▸ **REQUIREMENT**: Once the pictures are removed, return each record below exactly as written.
─── AVAILABLE DATA
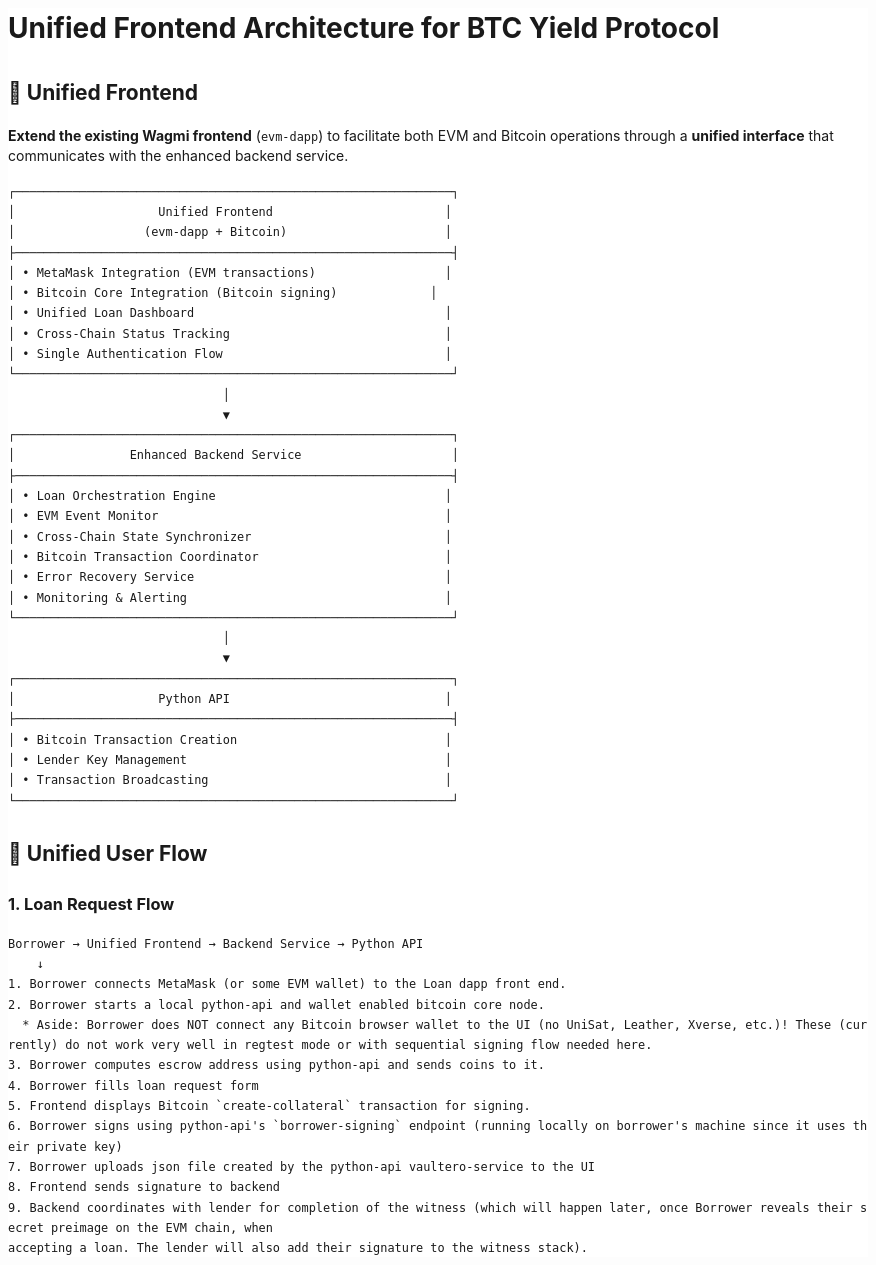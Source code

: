 # Unified Frontend Architecture for BTC Yield Protocol

## 🎯 Unified Frontend

 **Extend the existing Wagmi frontend** (`evm-dapp`) to facilitate both EVM and Bitcoin operations through a **unified interface** that communicates with the enhanced backend service.

```
┌─────────────────────────────────────────────────────────────┐
│                    Unified Frontend                        │
│                  (evm-dapp + Bitcoin)                      │
├─────────────────────────────────────────────────────────────┤
│ • MetaMask Integration (EVM transactions)                  │
│ • Bitcoin Core Integration (Bitcoin signing)             │
│ • Unified Loan Dashboard                                   │
│ • Cross-Chain Status Tracking                              │
│ • Single Authentication Flow                               │
└─────────────────────────────────────────────────────────────┘
                              │
                              ▼
┌─────────────────────────────────────────────────────────────┐
│                Enhanced Backend Service                     │
├─────────────────────────────────────────────────────────────┤
│ • Loan Orchestration Engine                                │
│ • EVM Event Monitor                                        │
│ • Cross-Chain State Synchronizer                           │
│ • Bitcoin Transaction Coordinator                          │
│ • Error Recovery Service                                   │
│ • Monitoring & Alerting                                    │
└─────────────────────────────────────────────────────────────┘
                              │
                              ▼
┌─────────────────────────────────────────────────────────────┐
│                    Python API                              │
├─────────────────────────────────────────────────────────────┤
│ • Bitcoin Transaction Creation                             │
│ • Lender Key Management                                    │
│ • Transaction Broadcasting                                 │
└─────────────────────────────────────────────────────────────┘
```

## 🔄 **Unified User Flow**

### **1. Loan Request Flow**
```
Borrower → Unified Frontend → Backend Service → Python API
    ↓
1. Borrower connects MetaMask (or some EVM wallet) to the Loan dapp front end.
2. Borrower starts a local python-api and wallet enabled bitcoin core node. 
  * Aside: Borrower does NOT connect any Bitcoin browser wallet to the UI (no UniSat, Leather, Xverse, etc.)! These (currently) do not work very well in regtest mode or with sequential signing flow needed here. 
3. Borrower computes escrow address using python-api and sends coins to it.
4. Borrower fills loan request form
5. Frontend displays Bitcoin `create-collateral` transaction for signing.
6. Borrower signs using python-api's `borrower-signing` endpoint (running locally on borrower's machine since it uses their private key)
7. Borrower uploads json file created by the python-api vaultero-service to the UI 
8. Frontend sends signature to backend
9. Backend coordinates with lender for completion of the witness (which will happen later, once Borrower reveals their secret preimage on the EVM chain, when 
accepting a loan. The lender will also add their signature to the witness stack).
```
──────
▸ **EXERCISE RESPONSE**:
Source code

: # Unified Frontend Architecture for BTC Yield Protocol

## 🎯 Unified Frontend

 **Extend the existing Wagmi frontend** (`evm-dapp`) to facilitate both EVM and Bitcoin operations through a **unified interface** that communicates with the enhanced backend service.

```
┌─────────────────────────────────────────────────────────────┐
│                    Unified Frontend                        │
│                  (evm-dapp + Bitcoin)                      │
├─────────────────────────────────────────────────────────────┤
│ • MetaMask Integration (EVM transactions)                  │
│ • Bitcoin Core Integration (Bitcoin signing)             │
│ • Unified Loan Dashboard                                   │
│ • Cross-Chain Status Tracking                              │
│ • Single Authentication Flow                               │
└─────────────────────────────────────────────────────────────┘
                              │
                              ▼
┌─────────────────────────────────────────────────────────────┐
│                Enhanced Backend Service                     │
├─────────────────────────────────────────────────────────────┤
│ • Loan Orchestration Engine                                │
│ • EVM Event Monitor                                        │
│ • Cross-Chain State Synchronizer                           │
│ • Bitcoin Transaction Coordinator                          │
│ • Error Recovery Service                                   │
│ • Monitoring & Alerting                                    │
└─────────────────────────────────────────────────────────────┘
                              │
                              ▼
┌─────────────────────────────────────────────────────────────┐
│                    Python API                              │
├─────────────────────────────────────────────────────────────┤
│ • Bitcoin Transaction Creation                             │
│ • Lender Key Management                                    │
│ • Transaction Broadcasting                                 │
└─────────────────────────────────────────────────────────────┘
```

## 🔄 **Unified User Flow**

### **1. Loan Request Flow**
```
Borrower → Unified Frontend → Backend Service → Python API
    ↓
1. Borrower connects MetaMask (or some EVM wallet) to the Loan dapp front end.
2. Borrower starts a local python-api and wallet enabled bitcoin core node. 
  * Aside: Borrower does NOT connect any Bitcoin browser wallet to the UI (no UniSat, Leather, Xverse, etc.)! These (currently) do not work very well in regtest mode or with sequential signing flow needed here. 
3. Borrower computes escrow address using python-api and sends coins to it.
4. Borrower fills loan request form
5. Frontend displays Bitcoin `create-collateral` transaction for signing.
6. Borrower signs using python-api's `borrower-signing` endpoint (running locally on borrower's machine since it uses their private key)
7. Borrower uploads json file created by the python-api vaultero-service to the UI 
8. Frontend sends signature to backend
9. Backend coordinates with lender for completion of the witness (which will happen later, once Borrower reveals their secret preimage on the EVM chain, when 
accepting a loan. The lender will also add their signature to the witness stack).
```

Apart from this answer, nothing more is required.